#### Exercise brief:
Nothing in the data may be altered; restate all of it exactly.

====== Data for this exercise ======

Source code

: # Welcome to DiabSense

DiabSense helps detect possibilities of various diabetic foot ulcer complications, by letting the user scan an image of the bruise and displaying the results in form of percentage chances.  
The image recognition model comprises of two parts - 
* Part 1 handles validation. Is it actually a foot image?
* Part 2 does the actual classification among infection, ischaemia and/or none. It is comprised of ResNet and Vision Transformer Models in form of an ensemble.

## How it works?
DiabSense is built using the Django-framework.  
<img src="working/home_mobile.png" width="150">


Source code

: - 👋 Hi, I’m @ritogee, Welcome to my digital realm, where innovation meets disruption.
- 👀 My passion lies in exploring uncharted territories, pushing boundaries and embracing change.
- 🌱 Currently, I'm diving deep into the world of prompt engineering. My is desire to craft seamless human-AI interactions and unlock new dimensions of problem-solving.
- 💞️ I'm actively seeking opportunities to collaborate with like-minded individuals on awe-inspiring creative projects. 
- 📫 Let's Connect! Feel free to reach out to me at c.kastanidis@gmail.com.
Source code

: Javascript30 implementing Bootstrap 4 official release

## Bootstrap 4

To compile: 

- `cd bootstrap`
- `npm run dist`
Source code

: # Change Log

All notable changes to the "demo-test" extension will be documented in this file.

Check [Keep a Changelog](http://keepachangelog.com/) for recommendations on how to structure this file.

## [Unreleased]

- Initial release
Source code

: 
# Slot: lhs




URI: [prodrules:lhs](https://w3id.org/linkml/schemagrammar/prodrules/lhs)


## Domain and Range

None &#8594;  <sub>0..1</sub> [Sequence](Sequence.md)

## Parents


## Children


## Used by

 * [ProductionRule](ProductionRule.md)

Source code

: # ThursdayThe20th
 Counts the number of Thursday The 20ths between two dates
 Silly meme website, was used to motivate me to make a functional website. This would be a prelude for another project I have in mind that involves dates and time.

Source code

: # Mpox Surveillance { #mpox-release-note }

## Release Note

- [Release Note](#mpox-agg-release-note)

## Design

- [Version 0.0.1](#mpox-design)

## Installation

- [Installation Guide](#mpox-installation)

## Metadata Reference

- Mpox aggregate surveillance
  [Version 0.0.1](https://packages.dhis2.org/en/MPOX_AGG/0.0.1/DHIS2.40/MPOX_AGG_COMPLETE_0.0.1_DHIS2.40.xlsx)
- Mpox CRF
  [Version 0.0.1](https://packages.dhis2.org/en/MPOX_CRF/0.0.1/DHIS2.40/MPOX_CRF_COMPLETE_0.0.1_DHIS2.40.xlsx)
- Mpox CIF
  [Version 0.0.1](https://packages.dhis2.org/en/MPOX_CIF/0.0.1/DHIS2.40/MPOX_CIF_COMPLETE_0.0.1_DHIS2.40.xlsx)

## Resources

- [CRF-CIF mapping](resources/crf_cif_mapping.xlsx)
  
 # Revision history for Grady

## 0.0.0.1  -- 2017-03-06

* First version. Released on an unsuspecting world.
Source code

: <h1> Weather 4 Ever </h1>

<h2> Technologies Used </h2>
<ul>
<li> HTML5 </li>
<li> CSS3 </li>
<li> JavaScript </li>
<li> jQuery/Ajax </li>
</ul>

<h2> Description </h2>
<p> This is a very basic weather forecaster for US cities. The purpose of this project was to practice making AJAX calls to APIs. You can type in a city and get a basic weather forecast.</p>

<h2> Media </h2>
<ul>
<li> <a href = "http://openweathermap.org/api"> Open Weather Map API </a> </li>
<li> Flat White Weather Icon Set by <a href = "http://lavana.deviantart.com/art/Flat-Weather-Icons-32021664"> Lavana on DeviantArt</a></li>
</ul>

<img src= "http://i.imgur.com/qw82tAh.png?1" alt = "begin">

======

#### Written response:
Source code

: # Welcome to DiabSense

DiabSense helps detect possibilities of various diabetic foot ulcer complications, by letting the user scan an image of the bruise and displaying the results in form of percentage chances.  
The image recognition model comprises of two parts - 
* Part 1 handles validation. Is it actually a foot image?
* Part 2 does the actual classification among infection, ischaemia and/or none. It is comprised of ResNet and Vision Transformer Models in form of an ensemble.

## How it works?
DiabSense is built using the Django-framework.  
<img src="working/home_mobile.png" width="150">


Source code

: - 👋 Hi, I’m @ritogee, Welcome to my digital realm, where innovation meets disruption.
- 👀 My passion lies in exploring uncharted territories, pushing boundaries and embracing change.
- 🌱 Currently, I'm diving deep into the world of prompt engineering. My is desire to craft seamless human-AI interactions and unlock new dimensions of problem-solving.
- 💞️ I'm actively seeking opportunities to collaborate with like-minded individuals on awe-inspiring creative projects. 
- 📫 Let's Connect! Feel free to reach out to me at c.kastanidis@gmail.com.
Source code

: Javascript30 implementing Bootstrap 4 official release

## Bootstrap 4

To compile: 

- `cd bootstrap`
- `npm run dist`
Source code

: # Change Log

All notable changes to the "demo-test" extension will be documented in this file.

Check [Keep a Changelog](http://keepachangelog.com/) for recommendations on how to structure this file.

## [Unreleased]

- Initial release
Source code

: 
# Slot: lhs




URI: [prodrules:lhs](https://w3id.org/linkml/schemagrammar/prodrules/lhs)


## Domain and Range

None &#8594;  <sub>0..1</sub> [Sequence](Sequence.md)

## Parents


## Children


## Used by

 * [ProductionRule](ProductionRule.md)

Source code

: # ThursdayThe20th
 Counts the number of Thursday The 20ths between two dates
 Silly meme website, was used to motivate me to make a functional website. This would be a prelude for another project I have in mind that involves dates and time.

Source code

: # Mpox Surveillance { #mpox-release-note }

## Release Note

- [Release Note](#mpox-agg-release-note)

## Design

- [Version 0.0.1](#mpox-design)

## Installation

- [Installation Guide](#mpox-installation)

## Metadata Reference

- Mpox aggregate surveillance
  [Version 0.0.1](https://packages.dhis2.org/en/MPOX_AGG/0.0.1/DHIS2.40/MPOX_AGG_COMPLETE_0.0.1_DHIS2.40.xlsx)
- Mpox CRF
  [Version 0.0.1](https://packages.dhis2.org/en/MPOX_CRF/0.0.1/DHIS2.40/MPOX_CRF_COMPLETE_0.0.1_DHIS2.40.xlsx)
- Mpox CIF
  [Version 0.0.1](https://packages.dhis2.org/en/MPOX_CIF/0.0.1/DHIS2.40/MPOX_CIF_COMPLETE_0.0.1_DHIS2.40.xlsx)

## Resources

- [CRF-CIF mapping](resources/crf_cif_mapping.xlsx)
  
 # Revision history for Grady

## 0.0.0.1  -- 2017-03-06

* First version. Released on an unsuspecting world.
Source code

: <h1> Weather 4 Ever </h1>

<h2> Technologies Used </h2>
<ul>
<li> HTML5 </li>
<li> CSS3 </li>
<li> JavaScript </li>
<li> jQuery/Ajax </li>
</ul>

<h2> Description </h2>
<p> This is a very basic weather forecaster for US cities. The purpose of this project was to practice making AJAX calls to APIs. You can type in a city and get a basic weather forecast.</p>

<h2> Media </h2>
<ul>
<li> <a href = "http://openweathermap.org/api"> Open Weather Map API </a> </li>
<li> Flat White Weather Icon Set by <a href = "http://lavana.deviantart.com/art/Flat-Weather-Icons-32021664"> Lavana on DeviantArt</a></li>
</ul>

<img src= "http://i.imgur.com/qw82tAh.png?1" alt = "begin">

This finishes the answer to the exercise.